Bitcoin (BTC) bears have been in control for far too long these past few months. The bulls appear to have given up without even putting up a fight. This is to be expected in markets like these when fears of a government crackdown, stringent regulations and exchange hacks constantly loom over the horizon. The global economy is in shambles and investors in most markets are running scared. It is natural to expect such deep rooted negative sentiment considering most investors bought Bitcoin (BTC) only because it was going up, on in other words to make money. The number of investors who bought Bitcoin (BTC) out of principle is insignificant comparatively.
Investors who did not do their research and bought only because the price was making 5% gains every passing day were quick to sell when things turned bad. Some of them sold at the earliest sight of a correction whereas others held on thinking Bitcoin (BTC) will not fall below a certain level. For some, that level was $15,000 and for some it was $10,000. So, when Bitcoin (BTC) fell below those levels, those investors liquidated their positions which pulled the price further down.
Some investors in the crypto community actually think that CME or CBOE Bitcoin (BTC) Futures had something to do with it, or an exchange hack was behind this prolonged correction. However, the simple explanation to all these speculations is that the price was supposed to correct after such a big run. Professionals, who have been investing in other markets before cryptocurrencies, saw this coming. However, amateur investors who had no prior trading experience were alarmed by the big price drops and most of them panic sold.
This has two important implications. Firstly, the number of amateur investors looking to panic sell has decreased significantly. Most of those who wanted to get out have already done so. Bitcoin (BTC) is down 70% from all time high. The number of potential “panic sellers” at this point is negligible. However, same is the case with the number of new retail buyers. Why is that? That is because most of the buyers were first time buyers who bought near the top around $17,000 to $19,000 levels. When the correction began, most of them sold at 40 to 50 percent losses, some even more than that.

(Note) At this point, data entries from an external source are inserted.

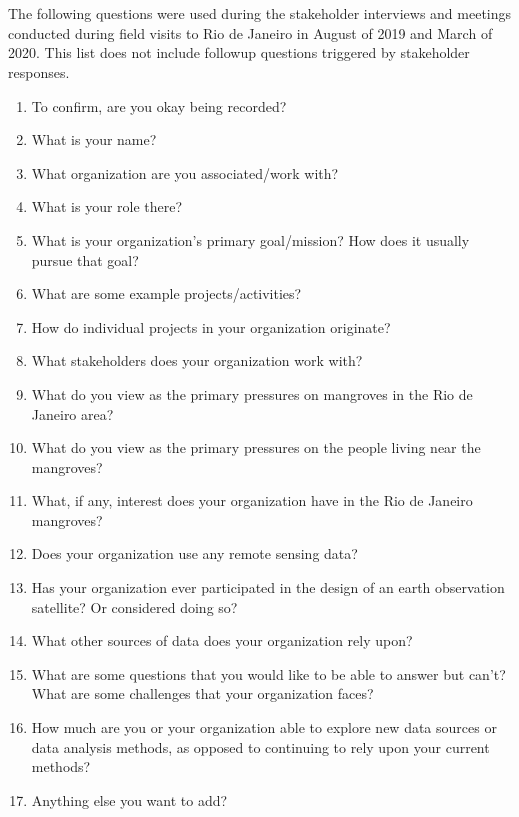 \chapter{} \label{interview-questions}

The following questions were used during the stakeholder interviews and meetings conducted during field visits to Rio de Janeiro in August of 2019 and March of 2020. This list does not include followup questions triggered by stakeholder responses.

\begin{enumerate}\setlength{\itemsep}{0pt}\setlength{\parskip}{0pt}
    \item{To confirm, are you okay being recorded?}
    \item{What is your name?}
    \item{What organization are you associated/work with?}
    \item{What is your role there?}
    \item{What is your organization's primary goal/mission? How does it usually pursue that goal?}
    \item{What are some example projects/activities?}
    \item{How do individual projects in your organization originate?}
    \item{What stakeholders does your organization work with?}
    \item{What do you view as the primary pressures on mangroves in the Rio de Janeiro area?}
    \item{What do you view as the primary pressures on the people living near the mangroves?}
    \item{What, if any, interest does your organization have in the Rio de Janeiro mangroves?}
    \item{Does your organization use any remote sensing data?}
    \item{Has your organization ever participated in the design of an earth observation satellite? Or considered doing so?}
    \item{What other sources of data does your organization rely upon?}
    \item{What are some questions that you would like to be able to answer but can't? What are some challenges that your organization faces?}
    \item{How much are you or your organization able to explore new data sources or data analysis methods, as opposed to continuing to rely upon your current methods?}
    \item{Anything else you want to add?}
\end{enumerate}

This means that most of those buyers are now looking to get back the same number of coins that they lost. The only way they can do that is if Bitcoin (BTC) price comes down to $3,000 or $2,000 levels. This explains the prevalent negative sentiment in the market right now. Institutional investors do not buy on exchanges and the investors who buy on exchanges (retail) are expecting the price to fall further out of their own vested interests. Those who did not sell are still holding. So, what is going to happen next? Well, the price will test $6,000 and then continue to trade sideways for a while until a catalyst pumps it up. At that point, those retail investors looking to get their coins back will FOMO in, again at higher prices and Bitcoin (BTC) price will continue to rise towards new highs.